Questo è, o almeno a me appare Alberto Cuberli. E questo spiega alcuni caratteri del lavoro che qui si presenta. Così, al di là delle sequenze quasi sceniche con cui il racconto si può
rappresentare, emerge l’ampio sfondo etico della narrazione. Non deve trarre in inganno il tema, la pratica del condono edilizio che porta all’interno di complessi adempimenti burocratici (non
dimentichiamo che Alberto è un tecnico che opera nel( settore dei lavori pubblici per conto di un ente locale). In fondo il tema è un gioco che consente all’autore di presentare la galleria dei
personaggi: qui nella loro varia umanità, più o meno candida, Cuberli rappresenta il modo suo proprio di guardare i piccoli e grandi eventi della vita. Il suo è lo sguardo di chi osserva i
personaggi con l’atteggiamento che ha molti insigni esempi nella tradizione letteraria anche nostrana: possiamo evocare l’ironia bonaria di Goldoni o quella, per così dire gnomica, di Manzoni. Ma
si tratta di uno sguardo dell’anima che si cala nelle vicende con la naturalezza di chi vive senza drammi quanto accade attorno a lui e pure implicitamente si narra con una singolare intima
autobiografia. Basti pensare al ricordo del padre: “E di colpo ho rivisto una foto di Laggio di Cadore con mio padre... Dopo tanti anni mi manca ancora... Ah vecchio... Ah”.

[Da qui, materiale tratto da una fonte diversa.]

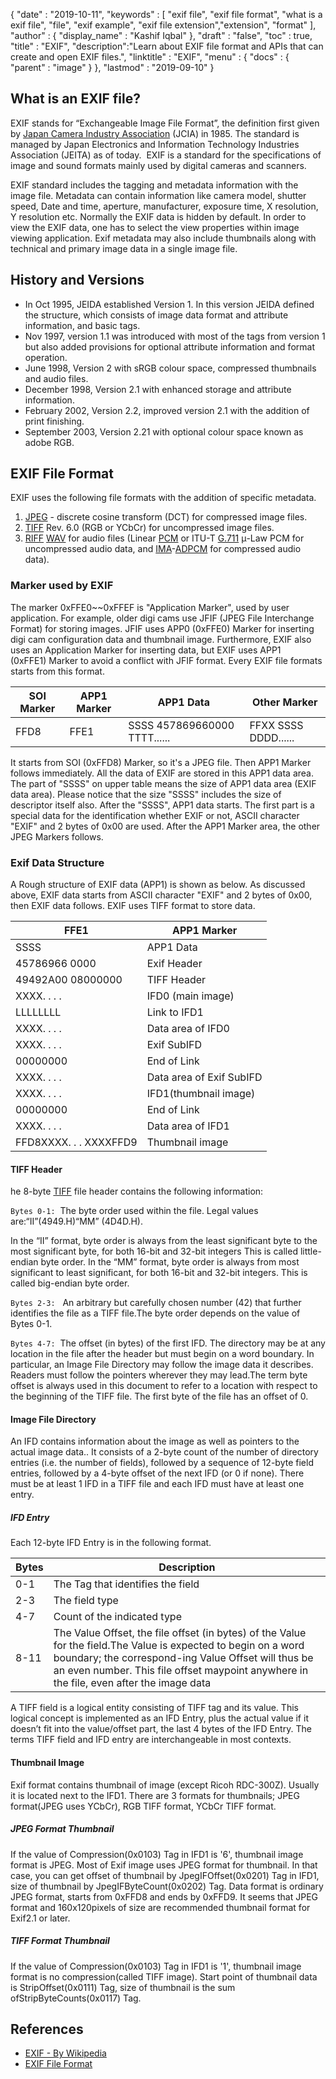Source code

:{
  "date" : "2019-10-11",
  "keywords" : [ "exif file", "exif file format", "what is a exif file", "file", "exif example", "exif file extension","extension", "format" ],
  "author" : {
    "display_name" : "Kashif Iqbal"
  },
  "draft" : "false",
  "toc" : true,
  "title" : "EXIF",
  "description":"Learn about EXIF file format and APIs that can create and open EXIF files.",
  "linktitle" : "EXIF",
  "menu" : {
    "docs" : {
      "parent" : "image"
    }
  },
  "lastmod" : "2019-09-10"
}

## What is an EXIF file?
EXIF stands for “Exchangeable Image File Format”, the definition first given by [Japan Camera Industry Association](https://en.wikipedia.org/wiki/Japan_Electronic_Industries_Development_Association) (JCIA) in 1985. The standard is managed by Japan Electronics and Information Technology Industries Association (JEITA) as of today.  EXIF is a standard for the specifications of image and sound formats mainly used by digital cameras and scanners.

EXIF standard includes the tagging and metadata information with the image file. Metadata can contain information like camera model, shutter speed, Date and time, aperture, manufacturer, exposure time, X resolution, Y resolution etc. Normally the EXIF data is hidden by default. In order to view the EXIF data, one has to select the view properties within image viewing application. Exif metadata may also include thumbnails along with technical and primary image data in a single image file.

## History and Versions ##

* In Oct 1995, JEIDA established Version 1. In this version JEIDA defined the structure, which consists of image data format and attribute information, and basic tags.
* Nov 1997, version 1.1 was introduced with most of the tags from version 1 but also added provisions for optional attribute information and format operation.
* June 1998, Version 2 with sRGB colour space, compressed thumbnails and audio files.
* December 1998, Version 2.1 with enhanced storage and attribute information.
* February 2002, Version 2.2, improved version 2.1 with the addition of print finishing.
* September 2003, Version 2.21 with optional colour space known as adobe RGB.

## EXIF File Format

EXIF uses the following file formats with the addition of specific metadata.

1. [JPEG](/image/jpeg/) - discrete cosine transform (DCT) for compressed image files.
1. [TIFF](/image/tiff/) Rev. 6.0 (RGB or YCbCr) for uncompressed image files.
1. [RIFF](https://en.wikipedia.org/wiki/Resource_Interchange_File_Format) [WAV](https://en.wikipedia.org/wiki/WAV) for audio files (Linear [PCM](https://en.wikipedia.org/wiki/Pulse-code_modulation) or ITU-T [G.711](https://en.wikipedia.org/wiki/G.711) μ-Law PCM for uncompressed audio data, and [IMA](https://en.wikipedia.org/wiki/Interactive_Multimedia_Association)-[ADPCM](https://en.wikipedia.org/wiki/ADPCM) for compressed audio data). 

### Marker used by EXIF ###

The marker 0xFFE0~~0xFFEF is "Application Marker", used by user application. For example, older digi cams use JFIF (JPEG File Interchange Format) for storing images. JFIF uses APP0 (0xFFE0) Marker for inserting digi cam configuration data and thumbnail image. Furthermore, EXIF also uses an Application Marker for inserting data, but EXIF uses APP1 (0xFFE1) Marker to avoid a conflict with JFIF format. Every EXIF file formats starts from this format.


|SOI Marker|APP1 Marker|APP1 Data|Other Marker
---|---|---|---|
|FFD8|FFE1|SSSS 457869660000 TTTT......|FFXX SSSS DDDD......

It starts from SOI (0xFFD8) Marker, so it's a JPEG file. Then APP1 Marker follows immediately. All the data of EXIF are stored in this APP1 data area. The part of "SSSS" on upper table means the size of APP1 data area (EXIF data area). Please notice that the size "SSSS" includes the size of descriptor itself also. After the "SSSS", APP1 data starts. The first part is a special data for the identification whether EXIF or not, ASCII character "EXIF" and 2 bytes of 0x00 are used. After the APP1 Marker area, the other JPEG Markers follows.

### Exif Data Structure ###

A Rough structure of EXIF data (APP1) is shown as below. As discussed above, EXIF data starts from ASCII character "EXIF" and 2 bytes of 0x00, then EXIF data follows. EXIF uses TIFF format to store data.


|FFE1|APP1 Marker
---|---|
|SSSS|APP1 Data|APP1 Data Size
|45786966 0000|Exif Header
|49492A00 08000000|TIFF Header
|XXXX. . . .|IFD0 (main image)|Directory
|LLLLLLLL|Link to IFD1
|XXXX. . . .|Data area of IFD0
|XXXX. . . .|Exif SubIFD|Directory
|00000000|End of Link
|XXXX. . . .|Data area of Exif SubIFD
|XXXX. . . .|IFD1(thumbnail image)|Directory
|00000000|End of Link
|XXXX. . . .|Data area of IFD1
|FFD8XXXX. . . XXXXFFD9|Thumbnail image

#### TIFF Header ####

he 8-byte [TIFF](/image/tiff/) file header contains the following information:

`Bytes 0-1:`  The byte order used within the file. Legal values are:“II”(4949.H)“MM”  (4D4D.H).

In the “II” format, byte order is always from the least significant byte to the most significant byte, for both 16-bit and 32-bit integers This is called little-endian byte order. In the “MM” format, byte order is always from most significant to least significant, for both 16-bit and 32-bit integers. This is called big-endian byte order.

`Bytes 2-3:`   An arbitrary but carefully chosen number (42) that further identifies the file as a TIFF file.The byte order depends on the value of Bytes 0-1.

`Bytes 4-7:`    The offset (in bytes) of the first IFD. The directory may be at any location in the file after the header but must begin on a word boundary. In particular, an Image File Directory may follow the image data it describes. Readers must follow the pointers wherever they may lead.The term byte offset is always used in this document to refer to a location with respect to the beginning of the TIFF file. The first byte of the file has an offset of 0.

#### Image File Directory ####

An IFD contains information about the image as well as pointers to the actual image data.. It consists of a 2-byte count of the number of directory entries (i.e. the number of fields), followed by a sequence of 12-byte field entries, followed by a 4-byte offset of the next IFD (or 0 if none). There must be at least 1 IFD in a TIFF file and each IFD must have at least one entry.

##### IFD Entry #####

Each 12-byte IFD Entry is in the following format.


|Bytes|Description
---|---|
|0-1|The Tag that identifies the field
|2-3|The field type
|4-7|Count of the indicated type
|8-11|The Value Offset, the file offset (in bytes) of the Value for the field.The Value is expected to begin on a word boundary; the correspond-ing Value Offset will thus be an even number. This file offset maypoint anywhere in the file, even after the image data

A TIFF field is a logical entity consisting of TIFF tag and its value. This logical concept is implemented as an IFD Entry, plus the actual value if it doesn’t fit into the value/offset part, the last 4 bytes of the IFD Entry. The terms TIFF field and IFD entry are interchangeable in most contexts.

#### Thumbnail Image ####

Exif format contains thumbnail of image (except Ricoh RDC-300Z). Usually it is located next to the IFD1. There are 3 formats for thumbnails; JPEG format(JPEG uses YCbCr), RGB TIFF format, YCbCr TIFF format.

##### JPEG Format Thumbnail #####

If the value of Compression(0x0103) Tag in IFD1 is '6', thumbnail image format is JPEG. Most of Exif image uses JPEG format for thumbnail. In that case, you can get offset of thumbnail by JpegIFOffset(0x0201) Tag in IFD1, size of thumbnail by JpegIFByteCount(0x0202) Tag. Data format is ordinary JPEG format, starts from 0xFFD8 and ends by 0xFFD9. It seems that JPEG format and 160x120pixels of size are recommended thumbnail format for Exif2.1 or later.

##### TIFF Format Thumbnail #####

If the value of Compression(0x0103) Tag in IFD1 is '1', thumbnail image format is no compression(called TIFF image). Start point of thumbnail data is StripOffset(0x0111) Tag, size of thumbnail is the sum ofStripByteCounts(0x0117) Tag.

## References ##

* [EXIF - By Wikipedia](https://en.wikipedia.org/wiki/Exif)
* [EXIF File Format](https://www.media.mit.edu/pia/Research/deepview/exif.html)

Quanto alla struttura del racconto c’è da dire che se si ha la pazienza di entrare nel meccanismo degli eventi non se ne esce più fino alla fine per l’abilità dell’autore di suscitare curiosità
nel lettore anche attraverso personaggi ed episodi godibilissimi. Cito il racconto di Rebecca e il personaggio della signora Longhi.
In conclusione, nonostante le sue titubanze, Alberto ha fatto bene ad affidare alle stampe il suo racconto e quindi a staccarlo da sé per lasciarlo andare, come si deve fare con ogni figlio,per
la sua strada all’incontro con i lettori.